Scraping The Bottom Of The Barrel Or Shrewed Personnel Management?
[January 24th] - I thought when the Washington Nationals signed Robert Fick two months ago, they filled their need for all things first-base, and that Mike Stanton pretty much filled out the team's bullpen.
The Nationals' website ran a story late Monday night indicating that team GM Jim Bowden has offered minor league deals to first-baseman Daryle Ward and relief pitcher Felix Rodriguez.
I'm surprised that no one has picked up the 30 year old Ward, who played for the Pirates the past two seasons. In 2005, Ward batted .260-12-63 in just over 400 at bats. He has tremendous power and hits well in clutch situations, but tends to be too aggressive when behind in the count. Defensively, he's 'average' at best. He can play the outfield as well as first, and can do a credible job as a platoon player.

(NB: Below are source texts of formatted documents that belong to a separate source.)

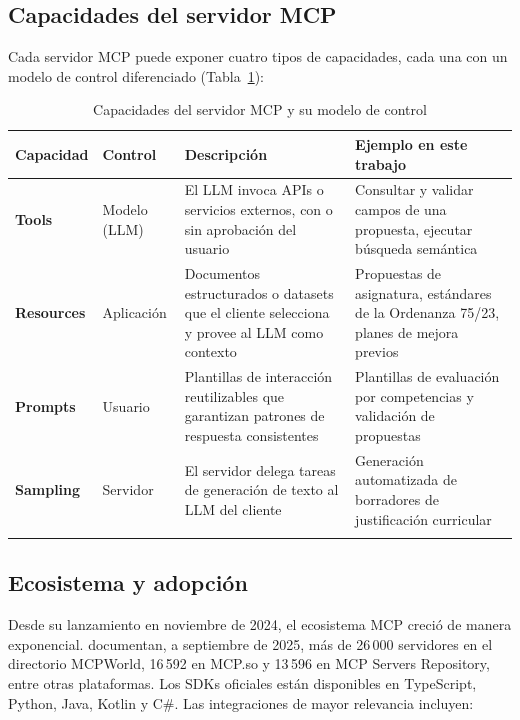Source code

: \subsection{Capacidades del servidor MCP}

Cada servidor MCP puede exponer cuatro tipos de capacidades, cada una con un modelo de control diferenciado (Tabla~\ref{tab:mcp_capacidades}):

\begin{table}[!h]
\centering
\small
\setlength{\extrarowheight}{3pt}
\caption{Capacidades del servidor MCP y su modelo de control}
\label{tab:mcp_capacidades}
\begin{tabular}{p{2.2cm} p{2.4cm} p{7.0cm} p{3.1cm}}
\toprule
\textbf{Capacidad} & \textbf{Control} & \textbf{Descripción} & \textbf{Ejemplo en este trabajo} \\
\midrule
\textbf{Tools}
  & Modelo (LLM)
  & El LLM invoca APIs o servicios externos, con o sin aprobación del usuario
  & Consultar y validar campos de una propuesta, ejecutar búsqueda semántica \\
\arrayrulecolor{gray!35}\hline
\textbf{Resources}
  & Aplicación
  & Documentos estructurados o datasets que el cliente selecciona y provee al LLM como contexto
  & Propuestas de asignatura, estándares de la Ordenanza 75/23, planes de mejora previos \\
\hline
\textbf{Prompts}
  & Usuario
  & Plantillas de interacción reutilizables que garantizan patrones de respuesta consistentes
  & Plantillas de evaluación por competencias y validación de propuestas \\
\hline
\textbf{Sampling}
  & Servidor
  & El servidor delega tareas de generación de texto al LLM del cliente
  & Generación automatizada de borradores de justificación curricular \\
\arrayrulecolor{black}\bottomrule
\end{tabular}
\end{table}

\subsection{Ecosistema y adopción}

Desde su lanzamiento en noviembre de 2024, el ecosistema MCP creció de manera exponencial. \citet{hou2025model} documentan, a septiembre de 2025, más de 26\,000 servidores en el directorio MCPWorld, 16\,592 en MCP.so y 13\,596 en MCP Servers Repository, entre otras plataformas. Los SDKs oficiales están disponibles en TypeScript, Python, Java, Kotlin y C\#. Las integraciones de mayor relevancia incluyen:

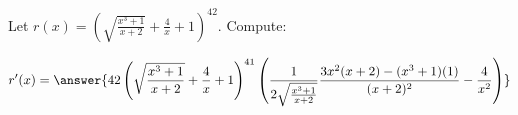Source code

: \documentclass{ximera}
\author{Bobby Ramsey}
\begin{document}
\begin{exercise}
	Let $r(x) = \left(  \sqrt{\frac{x^3+1}{x+2}} + \frac{4}{x} + 1\right)^{42}$. Compute:

	\[ r'(x) =\answer{  42\left( \sqrt{\frac{x^3+1}{x+2}} + \frac{4}{x} + 1\right)^{41} \left( \frac{1}{2\sqrt{\frac{x^3+1}{x+2}}}\frac{3x^2(x+2)-(x^3+1)(1)}{(x+2)^2} - \frac{4}{x^2}\right)  } \]

\end{exercise}
\end{document}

Ward's "internals" indicate just why he remains unsigned this close to spring training. He hit only .200 against left-handers vs. .281 when facing righties. His .318 on-base percentage for 2005, and .309 for his carrer, are numbers reserved for slick-fielding shortstops and not slugging first baseman. Strangely, he went only 5-60 (.083) at three of the most hitter-friendly parks in the National League, Wrigley Field, Busch Stadium and SBC Park in San Francisco.
OK. So why would the Nationals want a third left-handed first baseman? Is it possible that Bowden is considering moving Johnson for pitching and looking to Fick and/or Daryle Ward to take the majority of at-bats at first? Hmmmm??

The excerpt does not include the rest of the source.